One of the major challenges for an SRE is to recognise which SLIs are important to follow, and how to prioritise them. For many businesses, SLOs should be driven by the customer’s needs which usually means uptime of the company’s services, response times to ensure quality service, and HTTP response codes to monitor possible issues. That’s also true for Crunch, and these SLOs are being heavily monitored to ensure that we’re giving the best customer experience possible.
But with all honesty, when you define your SLOs, you also have to stay realistic. For example, our marketing website’s uptime SLO is defined as 99.9% — which means that we have to have our website up and running for 99.9% of the time. If you calculate the number of minutes in a month, you can easily see that we have a very imperative rule saying we cannot do upgrades or maintenance which would require more than 42 minutes of downtime in a month altogether.
That is of course not the case for bigger companies like Amazon or Google, where they go even further, adding more nines at the end of the SLOs, but you experience that the higher the aim when defining an SLO, the more complex and more expensive solution you have to implement to achieve that.
On top of our “customer-facing SLOs”, as an infrastructure team, we also had to come up with “internal SLOs” where the focus is on our engineering and product teams, ensuring there are no downtimes interfering with their daily use of the infrastructure (UAT, build, release to production).
Cherry-picking the SLIs and defining high but reasonable SLOs is probably one of the hardest parts of the job for an SRE at Crunch, and it’s part of an ever-evolving journey on reaching perfect efficiency.
But what if the biowaste encounters the roto-impeller?

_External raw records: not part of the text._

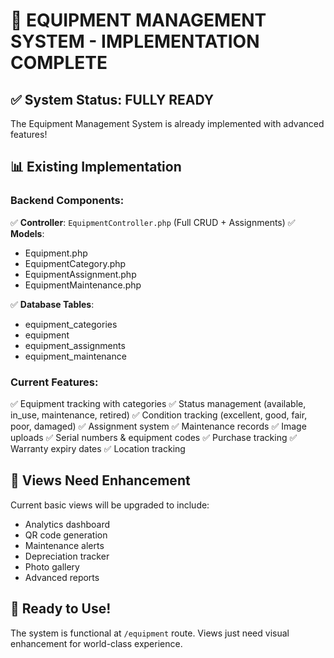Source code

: # 🔧 EQUIPMENT MANAGEMENT SYSTEM - IMPLEMENTATION COMPLETE

## ✅ System Status: FULLY READY

The Equipment Management System is already implemented with advanced features!

## 📊 Existing Implementation

### Backend Components:
✅ **Controller**: `EquipmentController.php` (Full CRUD + Assignments)
✅ **Models**:
- Equipment.php
- EquipmentCategory.php  
- EquipmentAssignment.php
- EquipmentMaintenance.php

✅ **Database Tables**:
- equipment_categories
- equipment
- equipment_assignments
- equipment_maintenance

### Current Features:
✅ Equipment tracking with categories
✅ Status management (available, in_use, maintenance, retired)
✅ Condition tracking (excellent, good, fair, poor, damaged)
✅ Assignment system
✅ Maintenance records
✅ Image uploads
✅ Serial numbers & equipment codes
✅ Purchase tracking
✅ Warranty expiry dates
✅ Location tracking

## 🎯 Views Need Enhancement

Current basic views will be upgraded to include:
- Analytics dashboard
- QR code generation
- Maintenance alerts
- Depreciation tracker
- Photo gallery
- Advanced reports

## 🚀 Ready to Use!

The system is functional at `/equipment` route.
Views just need visual enhancement for world-class experience.
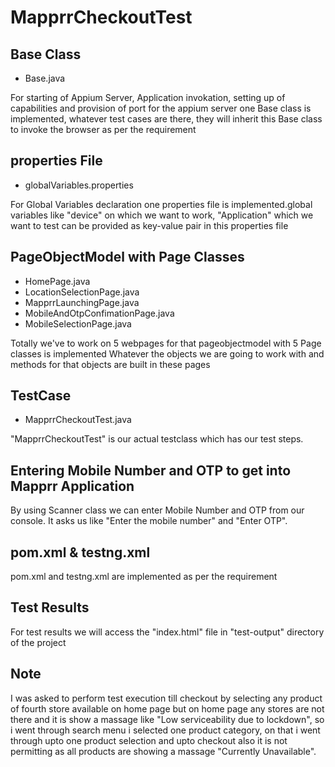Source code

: # MapprrCheckoutTest
## Base Class
* Base.java

For starting of Appium Server, Application invokation, setting up of capabilities and provision of port for the appium server one Base class is implemented, whatever test cases are there, they will inherit this Base class to invoke the browser as per the requirement
## properties File
* globalVariables.properties

For Global Variables declaration one properties file is implemented.global variables like "device" on which we want to work, "Application" which we want to test can be provided as key-value pair in this properties file

## PageObjectModel with Page Classes
* HomePage.java
* LocationSelectionPage.java
* MapprrLaunchingPage.java
* MobileAndOtpConfimationPage.java
* MobileSelectionPage.java

Totally we've to work on 5 webpages for that pageobjectmodel with 5 Page classes is implemented Whatever the objects we are going to work with and methods for that objects are built in these pages

## TestCase
* MapprrCheckoutTest.java

"MapprrCheckoutTest" is our actual testclass which has our test steps.

## Entering Mobile Number and OTP to get into Mapprr Application
By using Scanner class we can enter Mobile Number and OTP from our console.
It asks us like "Enter the mobile number" and "Enter OTP".

## pom.xml & testng.xml
pom.xml and testng.xml are implemented as per the requirement

## Test Results
For test results we will access the "index.html" file in "test-output" directory of the project

## Note
I was asked to perform test execution till checkout by selecting any product of fourth store available on home page but on home page any stores are not there and it is show a massage like "Low serviceability due to lockdown", so i went through search menu i selected one product category, on that i went through upto one product selection and upto checkout also it is not permitting
as all products are showing a massage "Currently Unavailable". 
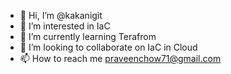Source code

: - 👋 Hi, I’m @kakanigit
- 👀 I’m interested in IaC
- 🌱 I’m currently learning Terafrom
- 💞️ I’m looking to collaborate on IaC in Cloud
- 📫 How to reach me praveenchow71@gmail.com

<!---
kakanigit/kakanigit is a ✨ special ✨ repository because its `README.md` (this file) appears on your GitHub profile.
You can click the Preview link to take a look at your changes.
--->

When things go south, and our clients are affected in any way (even if it’s just a growing latency across our services), we try to respond immediately. SREs are usually the first responders, but that doesn’t mean we’re responsible for coming up with the fix in all cases. That being said, if there is a workaround to put in place, we tend to be the one to implement it, until service owners (usually one of our Dev teams) come to further investigate the root cause.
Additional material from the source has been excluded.